According to Joe Economist who is a self-proclaimed spokesperson for the property owners, the answer is simply Nope.

Why ?

Because history has proven government intervention is futile and only serve to mess up the market that is dictated by no one but  the Law of Nature (and a bunch of Mafia in this case ?).

How so ?

Well, Ottawa has  tried to messed with the market by tightening this, screwing that … And the end result is nothing but still the same. What changes is ever increased inflation, among others negative effects – something the government denies, but everyone can feel it directly.

According to Law of nature, market is determined by God. Therefore, no one should play God, and the government is no God not even a deity.

What our Lord in Ottawa has done will serve to achieve one thing only … worsening the impact of the eventuality. If the end is indeed as gloomy as what this Fitch guy or most of the banks think.

Good thing is that’s not necessary the case … because man proposes, God disposes. Generally speaking.

The whole thing may end in a very different fashion than what this economist, or that finance guru may imagine … Joe Economist predicted it will end up in a very unprecedented way … only whether it will be positive or negative.

Hopefully it will be a positive one.

Joe Economist shall delve into this mega topic shortly …

Meanwhile, The Globe and Mail says: –

Fitch Ratings, which has believed for some time now that the residential real estate market is overvalued to the tune of about 20 per cent, warned that heavy consumer debt levels have “made the market more susceptible to market stresses like unemployment or interest rate increases.”

The credit rating agency doesn’t believe the jobless level is going to spike, but it doesn’t see interest rates easing further, either.

“Both property sales and building permits for residential construction have picked up in recent months,” Fitch said in today’s report.

“Home prices also continue to be supported by historically low interest rates and a lack of supply in the major metropolitan areas; these factors have propped up affordability and drive demand.”

Fitch noted the many steps Canadian policy makers have taken over the past few years to “mitigate some of the risks,” including those from the government, the banking regulator and Canada Mortgage and Housing Corp.

“However, the long-term impacts remain unclear, and policy makers may be required to take additional steps over the short term to engineer a soft landing.”

The Fitch report came just a new reading of Canada’s housing market showed prices continued to rise in June, though lagged for what’s generally expected in that month.

And a related commentary …

Ottawa’s cooling measures could speed Toronto condo price decline

Canadian housing economist Will Dunning says that actions the federal government took to cool the housing market back in 2012 could make any price declines in Toronto’s condo market worse in the years to come.

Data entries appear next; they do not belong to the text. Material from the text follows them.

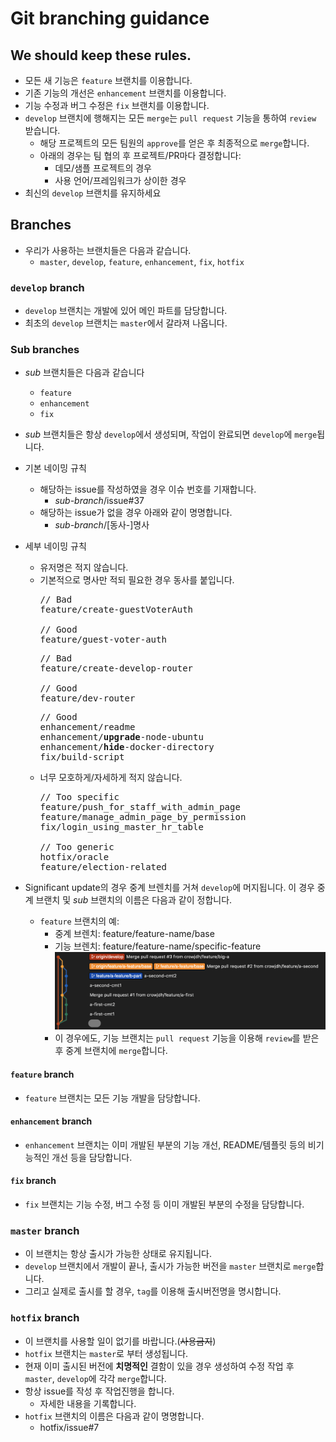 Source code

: # Git branching guidance
## We should keep these rules.
- 모든 새 기능은 `feature` 브랜치를 이용합니다.
- 기존 기능의 개선은 `enhancement` 브랜치를 이용합니다.
- 기능 수정과 버그 수정은 `fix` 브랜치를 이용합니다.
- `develop` 브랜치에 행해지는 모든 `merge`는 `pull request` 기능을 통하여 `review` 받습니다.
  - 해당 프로젝트의 모든 팀원의 `approve`를 얻은 후 최종적으로 `merge`합니다.
  - 아래의 경우는 팀 협의 후 프로젝트/PR마다 결정합니다:
    - 데모/샘플 프로젝트의 경우
    - 사용 언어/프레임워크가 상이한 경우
- 최신의 `develop` 브랜치를 유지하세요

## Branches
- 우리가 사용하는 브랜치들은 다음과 같습니다.
  - `master`, `develop`, `feature`, `enhancement`, `fix`, `hotfix`

### `develop` branch
- `develop` 브랜치는 개발에 있어 메인 파트를 담당합니다.
- 최초의 `develop` 브랜치는 `master`에서 갈라져 나옵니다.

### Sub branches
- *sub* 브랜치들은 다음과 같습니다
  - `feature`
  - `enhancement`
  - `fix`
- *sub* 브랜치들은 항상 `develop`에서 생성되며, 작업이 완료되면 `develop`에 `merge`됩니다.
- 기본 네이밍 규칙
  - 해당하는 issue를 작성하였을 경우 이슈 번호를 기재합니다.
    - *sub-branch*/issue#37
  - 해당하는 issue가 없을 경우 아래와 같이 명명합니다.
    - *sub-branch*/[동사-]명사
- 세부 네이밍 규칙
  - 유저명은 적지 않습니다.
  - 기본적으로 명사만 적되 필요한 경우 동사를 붙입니다.
    <pre>
    // Bad
    feature/create-guestVoterAuth<br/>
    // Good
    feature/guest-voter-auth
    </pre>
    <pre>
    // Bad
    feature/create-develop-router<br/>
    // Good
    feature/dev-router
    </pre>
    <pre>
    // Good
    enhancement/readme
    enhancement/<b>upgrade</b>-node-ubuntu
    enhancement/<b>hide</b>-docker-directory
    fix/build-script
    </pre>
  - 너무 모호하게/자세하게 적지 않습니다.
    <pre>
    // Too specific
    feature/push_for_staff_with_admin_page
    feature/manage_admin_page_by_permission
    fix/login_using_master_hr_table<br/>
    // Too generic
    hotfix/oracle
    feature/election-related
    </pre>

- Significant update의 경우 중계 브렌치를 거쳐 `develop`에 머지됩니다. 이 경우 중계 브랜치 및 *sub* 브랜치의 이름은 다음과 같이 정합니다.
  - `feature` 브랜치의 예:
    - 중계 브렌치: feature/feature-name/base
    - 기능 브렌치: feature/feature-name/specific-feature
    ![예시](./images/branch_1.png)
    - 이 경우에도, 기능 브랜치는 `pull request` 기능을 이용해 `review`를 받은 후 중계 브랜치에 `merge`합니다.

#### `feature` branch
- `feature` 브랜치는 모든 기능 개발을 담당합니다.

#### `enhancement` branch
- `enhancement` 브랜치는 이미 개발된 부분의 기능 개선, README/템플릿 등의 비기능적인 개선 등을 담당합니다.

#### `fix` branch
- `fix` 브랜치는 기능 수정, 버그 수정 등 이미 개발된 부분의 수정을 담당합니다.

### `master` branch
- 이 브랜치는 항상 출시가 가능한 상태로 유지됩니다.
- `develop` 브랜치에서 개발이 끝나, 출시가 가능한 버전을 `master` 브랜치로 `merge`합니다.
- 그리고 실제로 출시를 할 경우, `tag`를 이용해 출시버전명을 명시합니다.

### `hotfix` branch
- 이 브랜치를 사용할 일이 없기를 바랍니다.(~~사용금지~~)
- `hotfix` 브랜치는 `master`로 부터 생성됩니다.
- 현재 이미 출시된 버전에 **치명적인** 결함이 있을 경우 생성하여 수정 작업 후 `master`, `develop`에 각각 `merge`합니다.
- 항상 issue를 작성 후 작업진행을 합니다.
  - 자세한 내용을 기록합니다.
- `hotfix` 브랜치의 이름은 다음과 같이 명명합니다.
  - hotfix/issue#7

“If and when there is a correction in the condo market, the severity will have been aggravated by the actions of the federal government, which elected to depress demand at a time when demand was already beginning to weaken organically and a wave of supply has been developing,” Mr. Dunning writes in a new research note.

Former Finance Minister Jim Flaherty tightened the country’s mortgage insurance rules four times in the years after the financial crisis, as he sought to stem the rise of consumer debt levels and home prices. Mortgage insurance is mandatory in Canada when a federally-regulated bank sells a mortgage to someone with a down-payment of less than 20 per cent. The changes included cutting the maximum amortization of an insured mortgage to 25 years from 30.

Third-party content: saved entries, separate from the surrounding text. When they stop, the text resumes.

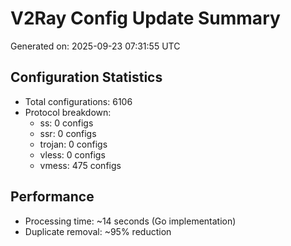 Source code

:# V2Ray Config Update Summary
Generated on: 2025-09-23 07:31:55 UTC

## Configuration Statistics
- Total configurations: 6106
- Protocol breakdown:
  - ss: 0 configs
  - ssr: 0 configs
  - trojan: 0 configs
  - vless: 0 configs
  - vmess: 475 configs

## Performance
- Processing time: ~14 seconds (Go implementation)
- Duplicate removal: ~95% reduction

Many economists have said that Mr. Flaherty’s moves were wise, and that the housing market would have become more inflated and prices more overvalued without them.

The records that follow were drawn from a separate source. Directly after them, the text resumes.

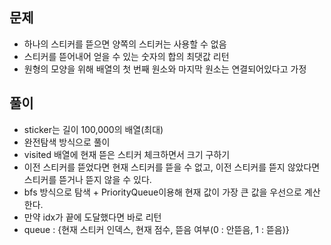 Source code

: ## 문제
- 하나의 스티커를 뜯으면 양쪽의 스티커는 사용할 수 없음
- 스티커를 뜯어내어 얻을 수 있는 숫자의 합의 최댓값 리턴
- 원형의 모양을 위해 배열의 첫 번째 원소와 마지막 원소는 연결되어있다고 가정

## 풀이
- sticker는 길이 100,000의 배열(최대)
- 완전탐색 방식으로 풀이
- visited 배열에 현재 뜯은 스티커 체크하면서 크기 구하기
- 이전 스티커를 뜯었다면 현재 스티커를 뜯을 수 없고, 이전 스티커를 뜯지 않았다면 스티커를 뜯거나 뜯지 않을 수 있다.
- bfs 방식으로 탐색 + PriorityQueue이용해 현재 값이 가장 큰 값을 우선으로 계산한다.
- 만약 idx가 끝에 도달했다면 바로 리턴
- queue : {현재 스티커 인덱스, 현재 점수, 뜯음 여부(0 : 안뜯음, 1 : 뜯음)}
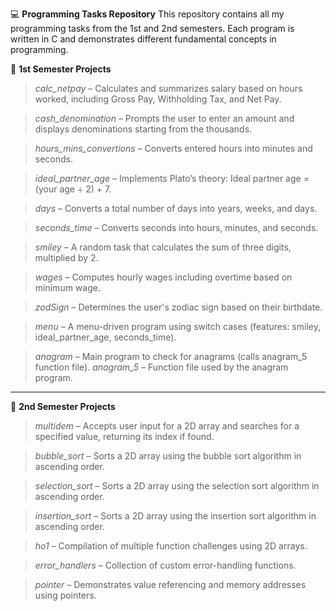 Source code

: 💻 **Programming Tasks Repository**
This repository contains all my programming tasks from the 1st and 2nd semesters. Each program is written in C and demonstrates different fundamental concepts in programming.

📘 **1st Semester Projects**
> _calc_netpay_ – Calculates and summarizes salary based on hours worked, including Gross Pay, Withholding Tax, and Net Pay.

> _cash_denomination_ – Prompts the user to enter an amount and displays denominations starting from the thousands.

> _hours_mins_convertions_ – Converts entered hours into minutes and seconds.

> _ideal_partner_age_ – Implements Plato’s theory: Ideal partner age = (your age ÷ 2) + 7.

> _days_ – Converts a total number of days into years, weeks, and days.

> _seconds_time_ – Converts seconds into hours, minutes, and seconds.

> _smiley_ – A random task that calculates the sum of three digits, multiplied by 2.

> _wages_ – Computes hourly wages including overtime based on minimum wage.

> _zodSign_ – Determines the user's zodiac sign based on their birthdate.

> _menu_ – A menu-driven program using switch cases (features: smiley, ideal_partner_age, seconds_time).

> _anagram_ – Main program to check for anagrams (calls anagram_5 function file).
> _anagram_5_ – Function file used by the anagram program.

-----------
📗 **2nd Semester Projects**
> _multidem_ – Accepts user input for a 2D array and searches for a specified value, returning its index if found.

> _bubble_sort_ – Sorts a 2D array using the bubble sort algorithm in ascending order.

> _selection_sort_ – Sorts a 2D array using the selection sort algorithm in ascending order.

> _insertion_sort_ – Sorts a 2D array using the insertion sort algorithm in ascending order.

> _ho1_ – Compilation of multiple function challenges using 2D arrays.

> _error_handlers_ – Collection of custom error-handling functions.

> _pointer_ – Demonstrates value referencing and memory addresses using pointers.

But Mr. Dunning, who does his own research on Canada’s housing market and also does work for the association that represents mortgage brokers, suggests that the success of the mortgage insurance rule changes is yet to be determined.

He sketched out a scenario in which Toronto’s condo prices would fall by about 10 per cent, as a result of rising supply and falling demand.

Mirror, mirror on the wall, what’d ya say?